• [ACTIVITY]
Working through the lines below, return each one that holds "probabilistico".

• [EXTRACTED ENTRIES]
▽
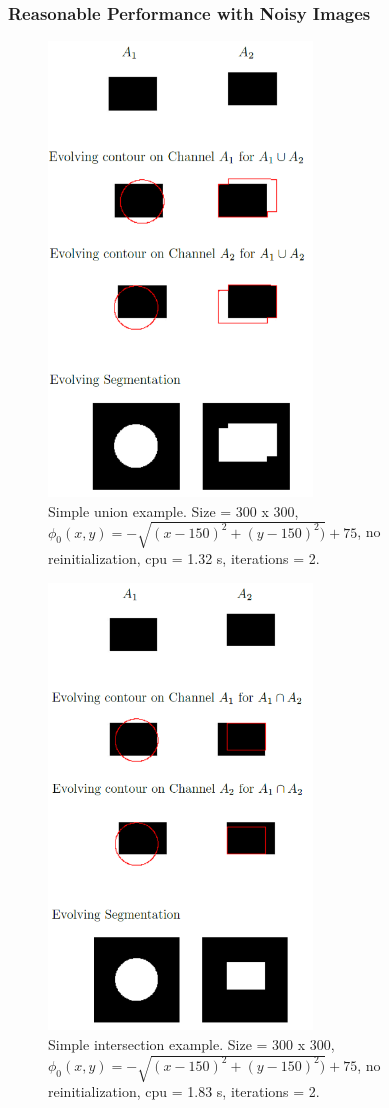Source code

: \documentclass[10pt,twocolumn,letterpaper]{article}
\begin{document}
\subsubsection*{Reasonable Performance with Noisy Images}

\begin{figure}[t]
\centering
\includegraphics[width=7cm]{sc_unionsimple.png}
\caption{Simple union example. Size = 300 x 300, $\phi_{0}(x,y) = - \sqrt{(x - 150)^2 + (y - 150)^2)} + 75$,  no reinitialization, cpu = 1.32 s, 
iterations = 2.}
\label{fig:sc_unionsimple}
\end{figure}

\begin{figure}[t]
\centering
\includegraphics[width=7cm]{sc_intersectionsimple.png}
\caption{Simple intersection example. Size = 300 x 300, $\phi_{0}(x,y) = - \sqrt{(x - 150)^2 + (y - 150)^2)} + 75$,  no reinitialization, cpu = 1.83 s, 
iterations = 2.}
\label{fig:sc_intersectionsimple}
\end{figure}
\end{document}
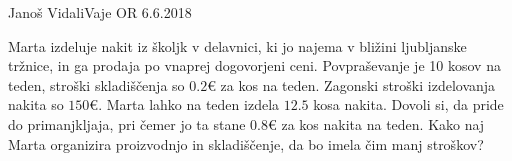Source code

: \begin{naloga}{Janoš Vidali}{Vaje OR 6.6.2018}
\begin{vprasanje}
Marta izdeluje nakit iz školjk v delavnici,
ki jo najema v bližini ljubljanske tržnice,
in ga prodaja po vnaprej dogovorjeni ceni.
Povpraševanje je 10 kosov na teden,
stroški skladiščenja so $0.2 €$ za kos na teden.
Zagonski stroški izdelovanja nakita so $150 €$.
Marta lahko na teden izdela $12.5$ kosa nakita.
Dovoli si, da pride do primanjkljaja,
pri čemer jo ta stane $0.8 €$ za kos nakita na teden.
Kako naj Marta organizira proizvodnjo in skladiščenje,
da bo imela čim manj stroškov?
\end{vprasanje}
\begin{odgovor}
\end{odgovor}
\end{naloga}
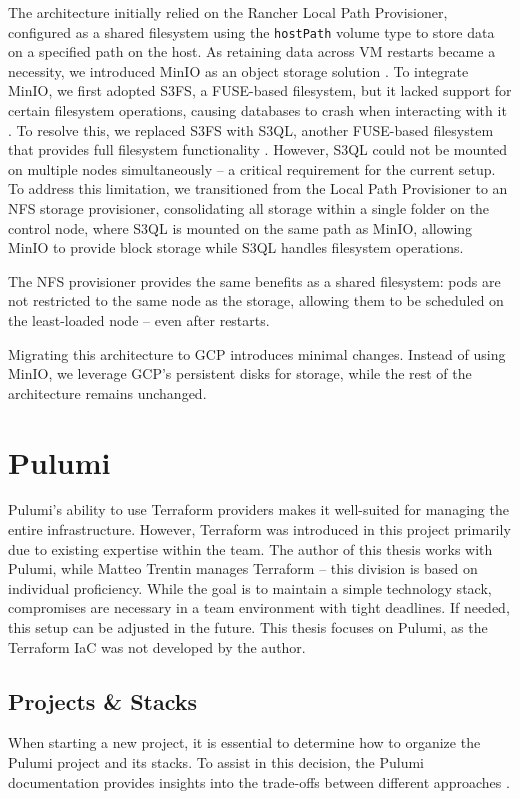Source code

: The architecture initially relied on the Rancher Local Path Provisioner, configured as a shared filesystem using the \texttt{hostPath} volume type to store data on a specified path on the host. As retaining data across VM restarts became a necessity, we introduced MinIO as an object storage solution \Parencite{miniosdu}. To integrate MinIO, we first adopted S3FS, a FUSE-based filesystem, but it lacked support for certain filesystem operations, causing databases to crash when interacting with it \Parencite{s3fsrepo}. To resolve this, we replaced S3FS with S3QL, another FUSE-based filesystem that provides full filesystem functionality \Parencite{s3qlrepo}. However, S3QL could not be mounted on multiple nodes simultaneously \Parencite{s3qlfaq} -- a critical requirement for the current setup. To address this limitation, we transitioned from the Local Path Provisioner to an NFS storage provisioner, consolidating all storage within a single folder on the control node, where S3QL is mounted on the same path as MinIO, allowing MinIO to provide block storage while S3QL handles filesystem operations.

The NFS provisioner provides the same benefits as a shared filesystem: pods are not restricted to the same node as the storage, allowing them to be scheduled on the least-loaded node -- even after restarts.

Migrating this architecture to GCP introduces minimal changes. Instead of using MinIO, we leverage GCP's persistent disks for storage, while the rest of the architecture remains unchanged.

\section{Pulumi}
Pulumi's ability to use Terraform providers makes it well-suited for managing the entire infrastructure. However, Terraform was introduced in this project primarily due to existing expertise within the team. The author of this thesis works with Pulumi, while Matteo Trentin manages Terraform -- this division is based on individual proficiency. While the goal is to maintain a simple technology stack, compromises are necessary in a team environment with tight deadlines. If needed, this setup can be adjusted in the future. This thesis focuses on Pulumi, as the Terraform IaC was not developed by the author.

\subsection{Projects \& Stacks}
When starting a new project, it is essential to determine how to organize the Pulumi project and its stacks. To assist in this decision, the Pulumi documentation provides insights into the trade-offs between different approaches \Parencite{pulumiProjects2025}.

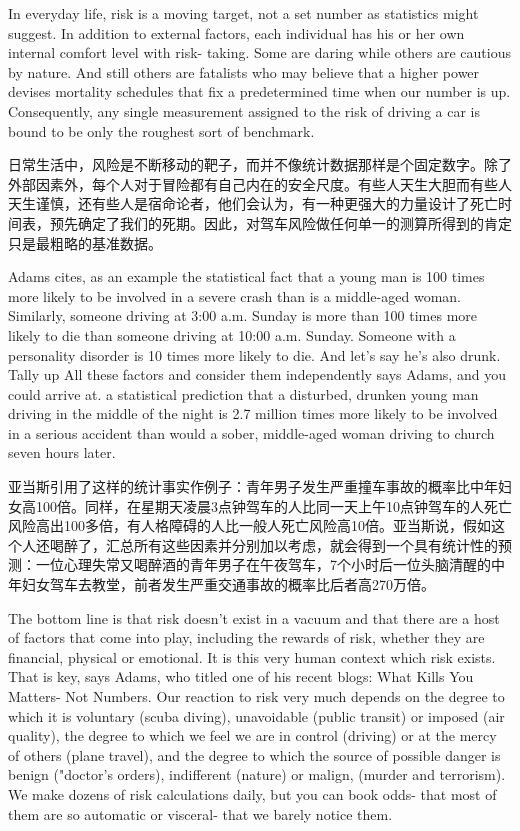\documentclass[cs4size, a4paper,12pt]{article}
\newcounter{numpar}
\newcommand*{\newpar}{\numpar{}}
\begin{document}
\newpar In everyday life, risk is a moving target, not a set number as statistics might suggest.
In addition to external factors, each individual has his or her own internal comfort level with risk- taking. Some are daring while others are cautious by nature. And still others are fatalists who may believe that a higher power devises mortality schedules that fix a predetermined time when our number is up. Consequently, any single measurement assigned to the risk of driving a car is bound to be only the roughest sort of benchmark.

日常生活中，风险是不断移动的靶子，而并不像统计数据那样是个固定数字。除了外部因素外，每个人对于冒险都有自己内在的安全尺度。有些人天生大胆而有些人天生谨慎，还有些人是宿命论者，他们会认为，有一种更强大的力量设计了死亡时间表，预先确定了我们的死期。因此，对驾车风险做任何单一的测算所得到的肯定只是最粗略的基准数据。

\newpar Adams cites, as an example the statistical fact that a young man is 100 times more likely to be involved in a severe crash than is a middle-aged woman. Similarly, someone driving at 3:00 a.m. Sunday is more than 100 times more likely to die than someone driving at 10:00 a.m. Sunday. Someone with a personality disorder is 10 times more likely to die. And let's say he's also drunk. Tally up All these factors and consider them independently says Adams, and you could arrive at. a statistical prediction that a disturbed, drunken young man driving in the middle of the night is 2.7 million times more likely to be involved in a serious accident than would a sober, middle-aged woman driving to church seven hours later.

亚当斯引用了这样的统计事实作例子：青年男子发生严重撞车事故的概率比中年妇女高100倍。同样，在星期天凌晨3点钟驾车的人比同一天上午10点钟驾车的人死亡风险高出100多倍，有人格障碍的人比一般人死亡风险高10倍。亚当斯说，假如这个人还喝醉了，汇总所有这些因素并分别加以考虑，就会得到一个具有统计性的预测：一位心理失常又喝醉酒的青年男子在午夜驾车，7个小时后一位头脑清醒的中年妇女驾车去教堂，前者发生严重交通事故的概率比后者高270万倍。

\newpar The bottom line is that risk doesn't exist in a vacuum and that there are a host of factors that come into play, including the rewards of risk, whether they are financial, physical or emotional. It is this very human context which risk exists. That is key, says Adams, who titled one of his recent blogs: What Kills You Matters- Not Numbers. Our reaction to risk very much depends on the degree to which it is voluntary (scuba diving), unavoidable (public transit) or imposed (air quality), the degree to which we feel we are in control (driving) or at the mercy of others (plane travel), and the degree to which the source of possible danger is benign ("doctor's orders), indifferent (nature) or malign, (murder and terrorism). We make dozens of risk calculations daily, but you can book odds- that most of them are so automatic or visceral- that we barely notice them.
\end{document}
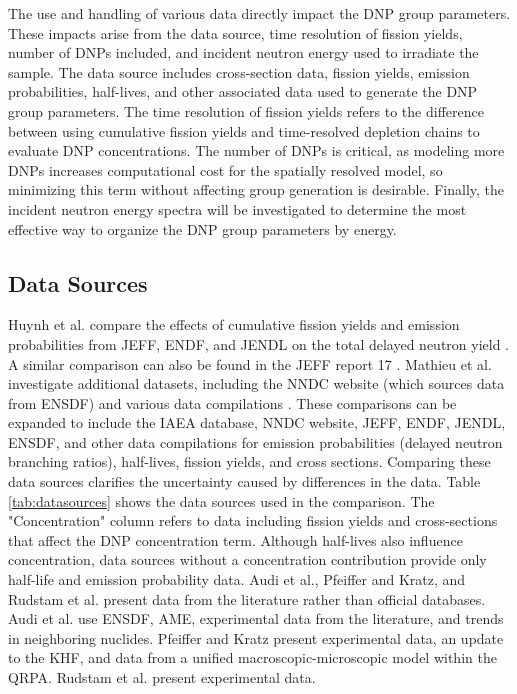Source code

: The use and handling of various data directly impact the \gls{DNP} group parameters.
These impacts arise from the data source, time resolution of fission yields, number of \glspl{DNP} included, and incident neutron energy used to irradiate the sample.
The data source includes cross-section data, fission yields, emission probabilities, half-lives, and other associated data used to generate the \gls{DNP} group parameters.
The time resolution of fission yields refers to the difference between using cumulative fission yields and time-resolved depletion chains to evaluate \gls{DNP} concentrations.
The number of \glspl{DNP} is critical, as modeling more \glspl{DNP} increases computational cost for the spatially resolved model, so minimizing this term without affecting group generation is desirable.
Finally, the incident neutron energy spectra will be investigated to determine the most effective way to organize the \gls{DNP} group parameters by energy.

\subsection{Data Sources}
Huynh et al. compare the effects of cumulative fission yields and emission probabilities from \gls{JEFF}, \gls{ENDF}, and \gls{JENDL} on the total delayed neutron yield \cite{huynh2014calculation}.
A similar comparison can also be found in the \gls{JEFF} report 17 \cite{bank2000jef}.
Mathieu et al. investigate additional datasets, including the \gls{NNDC} website (which sources data from \gls{ENSDF}) and various data compilations \cite{mathieu2012new, pfeiffer2002status, audi2003nubase, rudstam1993delayed}.
These comparisons can be expanded to include the \gls{IAEA} database, \gls{NNDC} website, \gls{JEFF}, \gls{ENDF}, \gls{JENDL}, \gls{ENSDF}, and other data compilations for emission probabilities (delayed neutron branching ratios), half-lives, fission yields, and cross sections.
Comparing these data sources clarifies the uncertainty caused by differences in the data.
Table \ref{tab:datasources} shows the data sources used in the comparison.
The "Concentration" column refers to data including fission yields and cross-sections that affect the \gls{DNP} concentration term.
Although half-lives also influence concentration, data sources without a concentration contribution provide only half-life and emission probability data.
Audi et al., Pfeiffer and Kratz, and Rudstam et al. present data from the literature rather than official databases.
Audi et al. use \gls{ENSDF}, \gls{AME}, experimental data from the literature, and trends in neighboring nuclides.
Pfeiffer and Kratz present experimental data, an update to the \gls{KHF}, and data from a unified macroscopic-microscopic model within the \gls{QRPA}.
Rudstam et al. present experimental data.

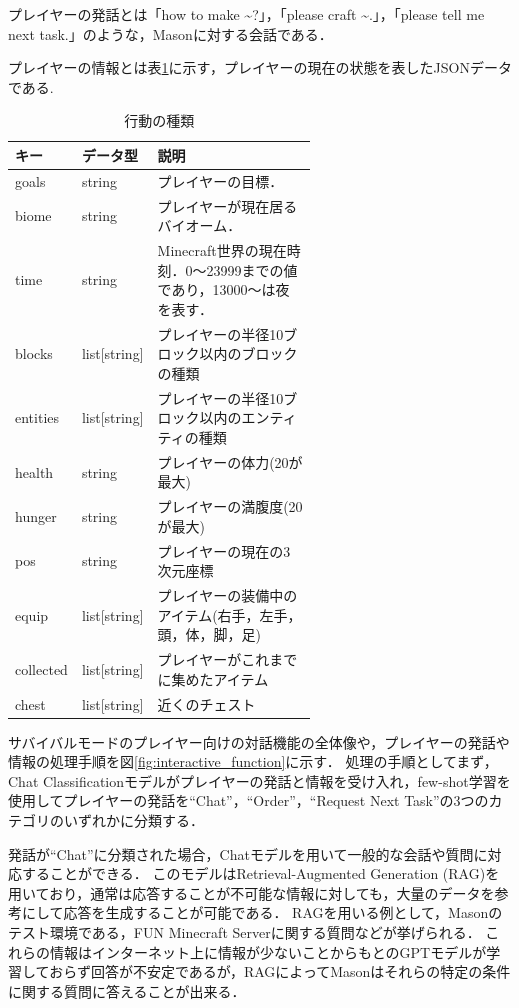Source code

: プレイヤーの発話とは「how to make \textasciitilde?」，「please craft \textasciitilde.」，「please tell me next task.」のような，Masonに対する会話である．

プレイヤーの情報とは表\ref{tab:player_data}に示す，プレイヤーの現在の状態を表したJSONデータである.
\begin{table}[H]
    \caption{行動の種類}\label{tab:player_data}
    \centering
    \begin{tabular}{llp{0.6\linewidth}}
        \hline \hline
        キー & データ型 & 説明 \\
        \hline
        goals & string & プレイヤーの目標． \\
        biome & string & プレイヤーが現在居るバイオーム． \\
        time & string & Minecraft世界の現在時刻．0～23999までの値であり，13000～は夜を表す． \\
        blocks & list[string] & プレイヤーの半径10ブロック以内のブロックの種類 \\
        entities & list[string] & プレイヤーの半径10ブロック以内のエンティティの種類 \\
        health & string & プレイヤーの体力(20が最大) \\
        hunger & string & プレイヤーの満腹度(20が最大) \\
        pos & string & プレイヤーの現在の3次元座標 \\
        equip & list[string] & プレイヤーの装備中のアイテム(右手，左手，頭，体，脚，足) \\
        collected & list[string] & プレイヤーがこれまでに集めたアイテム \\
        chest & list[string] & 近くのチェスト \\
        \hline
    \end{tabular}
\end{table}

サバイバルモードのプレイヤー向けの対話機能の全体像や，プレイヤーの発話や情報の処理手順を図\ref{fig:interactive_function}に示す．
処理の手順としてまず，Chat Classificationモデルがプレイヤーの発話と情報を受け入れ，few-shot学習\cite{bib:few-shot}を使用してプレイヤーの発話を``Chat''，``Order''，``Request Next Task''の3つのカテゴリのいずれかに分類する．

発話が``Chat''に分類された場合，Chatモデルを用いて一般的な会話や質問に対応することができる．
このモデルはRetrieval-Augmented Generation (RAG)\cite{bib:rag}を用いており，通常は応答することが不可能な情報に対しても，大量のデータを参考にして応答を生成することが可能である．
RAGを用いる例として，Masonのテスト環境である，FUN Minecraft Server\cite{bib:fun_minecraft_server}に関する質問などが挙げられる．
これらの情報はインターネット上に情報が少ないことからもとのGPTモデルが学習しておらず回答が不安定であるが，RAGによってMasonはそれらの特定の条件に関する質問に答えることが出来る．

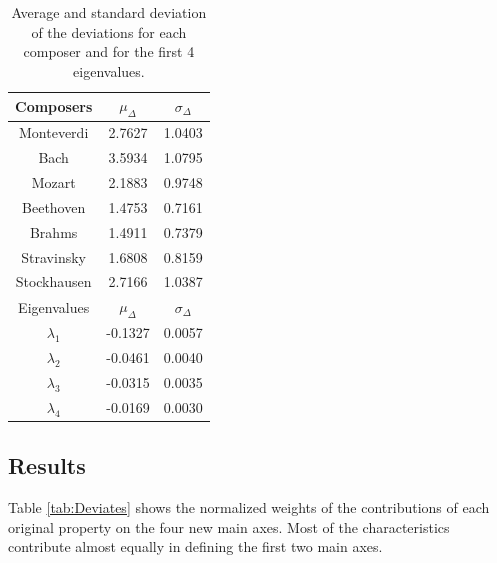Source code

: \documentclass[
 aip,
 jmp,
 amsmath,amssymb,
 reprint,
]{revtex4-1}
\begin{document}
\begin{table}%
\caption{\label{tab:tableD}Average and standard deviation of the 
deviations for each composer and for the first 
4 eigenvalues.}

\begin{tabular}{|c||c|c|}
\hline

Composers & $\mu_{\Delta}$ & $\sigma_{\Delta}$ \\
\hline

Monteverdi     & 2.7627 & 1.0403 \\
Bach           & 3.5934 & 1.0795 \\
Mozart         & 2.1883 & 0.9748 \\
Beethoven      & 1.4753 & 0.7161 \\
Brahms         & 1.4911 & 0.7379 \\
Stravinsky     & 1.6808 & 0.8159 \\
Stockhausen    & 2.7166 & 1.0387 \\
\hline \hline
Eigenvalues & $\mu_{\Delta}$ & $\sigma_{\Delta}$ \\
\hline
$\lambda_1$ &  -0.1327 & 0.0057 \\
$\lambda_2$ &  -0.0461 & 0.0040 \\
$\lambda_3$ &  -0.0315 & 0.0035 \\
$\lambda_4$ &  -0.0169 & 0.0030 \\
\hline

\end{tabular}
\end{table}

\subsection{Results}

Table \ref{tab:Deviates} shows the normalized weights
of the contributions of each original property on the four
new main axes. Most of the characteristics contribute almost equally
in defining the first two main axes.
\end{document}
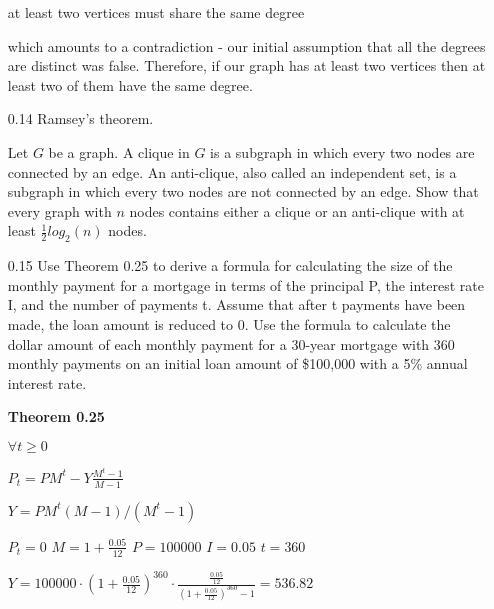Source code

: \begin{enumerate}
          at least two vertices must share the same degree

          which amounts to a contradiction - our initial assumption that all the degrees are distinct was false. Therefore, if our graph has at least two vertices then at least two of them have the same degree.

    \item[0.14]
          Ramsey's theorem.

          Let $G$ be a graph. A clique in $G$ is a subgraph in which every two nodes are connected by an edge. An anti-clique, also called an independent set, is a subgraph in which every two nodes are not connected by an edge. Show that every graph with $n$ nodes contains either a clique or an anti-clique with at least $\frac{1}{2} log_2(n)$ nodes.


    \item[0.15]
          Use Theorem 0.25 to derive a formula for calculating the size of the monthly payment for a mortgage in terms of the principal P, the interest rate I, and the number of payments t. Assume that after t payments have been made, the loan amount is reduced to 0. Use the formula to calculate the dollar amount of each monthly payment for a 30-year mortgage with 360 monthly payments on an initial loan amount of \$100,000 with a 5\% annual interest rate.


          \textbf{Theorem 0.25}

          $\forall t \geq 0$


          $P_t=PM^t-Y\frac{M^t-1}{M-1}$


          $Y = PM^t(M-1)/(M^t-1)$

          $P_t = 0$
          $M = 1 + \frac{0.05}{12}$
          $P = 100000$
          $I = 0.05$
          $t = 360$

          $Y = 100000 \cdot (1 + \frac{0.05}{12})^{360} \cdot \frac{\frac{0.05}{12}}{(1 + \frac{0.05}{12})^{360} - 1} = 536.82$

\end{enumerate}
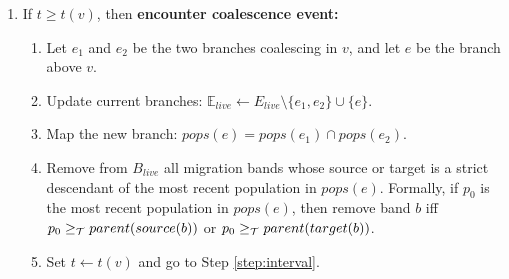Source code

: \documentclass[11pt]{article}
\newcommand{\E}{\mathbb{E}}
\newcommand{\Tr}{\mathcal{T}}
\newcommand{\1}{\mathbbm{1}}
\begin{document}
\begin{enumerate}
  \item If $t \geq t(v)$, then \textbf{encounter coalescence event:}
  \begin{enumerate}
    \item \label{step:coal} Let $e_1$ and $e_2$ be the two branches coalescing in $v$, and let $e$ be the branch above $v$.
    \item Update current branches: $\E_{live}\leftarrow E_{live}\setminus\{e_1,e_2\}\cup\{e\}$.
    \item \label{step:coal_mapping} Map the new branch: $pops(e) = pops(e_1)\cap pops(e_2)$.
    \item \label{step:ub_coal} Remove from $B_{live}$ all migration bands whose source or target is a strict descendant of the most recent population in $pops(e)$.
    Formally, if $p_0$ is the most recent population in $pops(e)$, then remove band $b$ iff $p_0 \anc parent(source(b))$ or $p_0\anc parent(target(b))$.
    \item Set $t\leftarrow t(v)$ and go to Step \ref{step:interval}.
  \end{enumerate}
  
\end{enumerate}
\end{document}
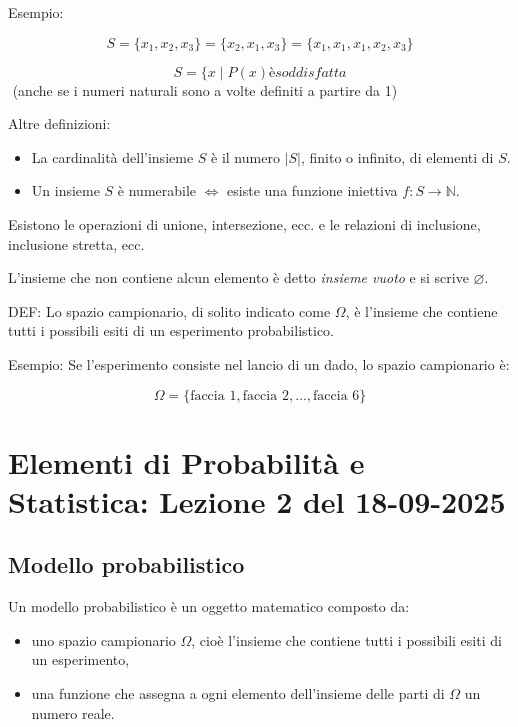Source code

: \documentclass[12pt,a4paper, openany]{book}
\begin{document}
	Esempio:
	
	\[
	S = \{x_1, x_2, x_3\} = \{x_2, x_1, x_3\} = \{x_1, x_1, x_1, x_2, x_3\}
	\]
	
	\[
	S = \{x \mid P(x) è soddisfatta
	\]
	\begin{math}
		[
		\{x \in
		\mathbb{N}
		\mid x \leq 3\} = \{0, 1, 2, 3\}
		4]
	\end{math}
	(anche se i numeri naturali sono a volte definiti a partire da 1)
	
	Altre definizioni:
	\begin{itemize}
		\item La cardinalità dell'insieme $S$ è il numero $|S|$, finito o infinito, di elementi di $S$.
		\item Un insieme $S$ è numerabile $\Leftrightarrow$ esiste una funzione iniettiva $f: S \to \mathbb{N}$.
	\end{itemize}
	
	Esistono le operazioni di unione, intersezione, ecc. e le relazioni di inclusione, inclusione stretta, ecc.
	
	L'insieme che non contiene alcun elemento è detto \emph{insieme vuoto} e si scrive $\varnothing$.
	
	DEF: Lo spazio campionario, di solito indicato come $\Omega$, è l'insieme che contiene tutti i possibili esiti di un esperimento probabilistico.
	
	Esempio: Se l'esperimento consiste nel lancio di un dado, lo spazio campionario è:
	
	\[
	\Omega = \{\text{faccia 1}, \text{faccia 2}, \ldots, \text{faccia 6}\}
	\]
	
	\section{Elementi di Probabilità e Statistica: Lezione 2 del 18-09-2025}
	
	\subsection{Modello probabilistico}
	
	Un modello probabilistico è un oggetto matematico composto da:
	\begin{itemize}
		\item uno spazio campionario $\Omega$, cioè l'insieme che contiene tutti i possibili esiti di un esperimento,
		\item una funzione che assegna a ogni elemento dell'insieme delle parti di $\Omega$ un numero reale.
	\end{itemize}
	
\end{document}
△
• [WRITTEN RESPONSE]
	DEF: Lo spazio campionario, di solito indicato come $\Omega$, è l'insieme che contiene tutti i possibili esiti di un esperimento probabilistico.
	\subsection{Modello probabilistico}
	Un modello probabilistico è un oggetto matematico composto da:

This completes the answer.